◆ **Task details**: Pick out all lines with the word "West" from the records that follow.

-------- Extracted information

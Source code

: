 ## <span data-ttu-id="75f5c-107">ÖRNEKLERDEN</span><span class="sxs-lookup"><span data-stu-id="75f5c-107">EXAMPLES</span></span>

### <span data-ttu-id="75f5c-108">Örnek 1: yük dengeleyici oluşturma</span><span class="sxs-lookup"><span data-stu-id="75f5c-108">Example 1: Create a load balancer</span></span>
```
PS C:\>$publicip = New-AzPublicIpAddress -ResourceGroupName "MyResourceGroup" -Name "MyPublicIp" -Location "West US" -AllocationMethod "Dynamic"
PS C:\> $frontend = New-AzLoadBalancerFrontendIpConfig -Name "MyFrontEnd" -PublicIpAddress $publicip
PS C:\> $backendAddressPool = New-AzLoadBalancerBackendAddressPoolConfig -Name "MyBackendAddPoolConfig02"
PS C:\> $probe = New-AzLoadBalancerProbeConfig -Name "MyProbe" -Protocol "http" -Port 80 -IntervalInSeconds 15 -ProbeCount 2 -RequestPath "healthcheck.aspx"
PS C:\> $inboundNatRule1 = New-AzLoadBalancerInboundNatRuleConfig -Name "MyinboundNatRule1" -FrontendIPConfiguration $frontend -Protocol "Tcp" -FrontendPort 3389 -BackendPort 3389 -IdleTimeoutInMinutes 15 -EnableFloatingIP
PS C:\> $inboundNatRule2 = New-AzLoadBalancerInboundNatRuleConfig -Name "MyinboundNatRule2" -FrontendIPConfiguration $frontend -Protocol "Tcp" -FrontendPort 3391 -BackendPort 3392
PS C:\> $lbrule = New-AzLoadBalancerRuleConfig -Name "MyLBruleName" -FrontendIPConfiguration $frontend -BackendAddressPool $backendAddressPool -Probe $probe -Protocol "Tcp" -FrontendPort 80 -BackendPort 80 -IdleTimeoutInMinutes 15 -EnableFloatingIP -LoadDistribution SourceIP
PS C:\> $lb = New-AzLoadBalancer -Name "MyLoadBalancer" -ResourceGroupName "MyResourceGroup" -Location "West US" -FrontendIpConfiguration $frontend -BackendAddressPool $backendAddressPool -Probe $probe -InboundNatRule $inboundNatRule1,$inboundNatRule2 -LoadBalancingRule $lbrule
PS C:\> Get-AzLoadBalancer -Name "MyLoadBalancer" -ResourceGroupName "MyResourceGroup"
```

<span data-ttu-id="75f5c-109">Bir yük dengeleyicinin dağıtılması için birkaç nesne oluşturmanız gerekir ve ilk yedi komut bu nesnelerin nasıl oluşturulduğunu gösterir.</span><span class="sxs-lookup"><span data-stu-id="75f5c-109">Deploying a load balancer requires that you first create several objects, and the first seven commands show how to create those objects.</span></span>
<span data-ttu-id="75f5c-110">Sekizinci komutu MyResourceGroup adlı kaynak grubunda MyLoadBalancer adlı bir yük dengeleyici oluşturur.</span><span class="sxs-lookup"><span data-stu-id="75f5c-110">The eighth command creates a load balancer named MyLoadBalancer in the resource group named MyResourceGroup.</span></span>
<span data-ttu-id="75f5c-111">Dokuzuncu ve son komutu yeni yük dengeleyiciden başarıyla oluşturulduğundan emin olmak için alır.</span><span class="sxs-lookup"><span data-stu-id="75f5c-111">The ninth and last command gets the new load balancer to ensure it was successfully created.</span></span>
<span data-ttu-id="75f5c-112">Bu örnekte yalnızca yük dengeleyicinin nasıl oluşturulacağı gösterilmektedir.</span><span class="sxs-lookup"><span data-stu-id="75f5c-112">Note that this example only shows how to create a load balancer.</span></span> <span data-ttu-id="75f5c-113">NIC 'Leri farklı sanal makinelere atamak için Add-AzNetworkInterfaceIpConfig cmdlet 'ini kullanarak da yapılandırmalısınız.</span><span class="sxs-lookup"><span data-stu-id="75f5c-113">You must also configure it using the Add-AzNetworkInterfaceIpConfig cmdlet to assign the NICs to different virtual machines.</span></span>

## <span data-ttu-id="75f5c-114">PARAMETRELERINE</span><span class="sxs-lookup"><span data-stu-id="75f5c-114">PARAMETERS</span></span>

----------------
-------- Extracted information

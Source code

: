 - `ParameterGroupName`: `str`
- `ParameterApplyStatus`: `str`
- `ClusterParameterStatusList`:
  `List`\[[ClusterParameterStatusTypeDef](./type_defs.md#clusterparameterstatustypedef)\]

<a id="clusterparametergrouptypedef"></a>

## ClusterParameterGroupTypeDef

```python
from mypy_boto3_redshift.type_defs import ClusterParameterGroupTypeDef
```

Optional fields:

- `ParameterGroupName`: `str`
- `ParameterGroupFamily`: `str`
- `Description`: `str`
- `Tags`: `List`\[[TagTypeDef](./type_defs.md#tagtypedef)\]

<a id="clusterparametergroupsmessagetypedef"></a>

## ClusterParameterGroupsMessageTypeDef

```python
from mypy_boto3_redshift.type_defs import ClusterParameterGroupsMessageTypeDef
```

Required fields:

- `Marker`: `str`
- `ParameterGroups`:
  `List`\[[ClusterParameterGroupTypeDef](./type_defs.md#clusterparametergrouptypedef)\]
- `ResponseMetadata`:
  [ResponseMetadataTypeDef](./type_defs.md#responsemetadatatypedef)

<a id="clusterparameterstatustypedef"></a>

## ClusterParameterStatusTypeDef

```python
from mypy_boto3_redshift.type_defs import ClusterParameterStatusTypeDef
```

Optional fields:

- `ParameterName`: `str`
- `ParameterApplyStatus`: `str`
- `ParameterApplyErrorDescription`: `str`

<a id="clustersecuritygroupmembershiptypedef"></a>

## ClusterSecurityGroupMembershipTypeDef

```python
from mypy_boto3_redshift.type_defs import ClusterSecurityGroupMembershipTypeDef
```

----------------

◆ **Written response**:
PS C:\>$publicip = New-AzPublicIpAddress -ResourceGroupName "MyResourceGroup" -Name "MyPublicIp" -Location "West US" -AllocationMethod "Dynamic"
PS C:\> $lb = New-AzLoadBalancer -Name "MyLoadBalancer" -ResourceGroupName "MyResourceGroup" -Location "West US" -FrontendIpConfiguration $frontend -BackendAddressPool $backendAddressPool -Probe $probe -InboundNatRule $inboundNatRule1,$inboundNatRule2 -LoadBalancingRule $lbrule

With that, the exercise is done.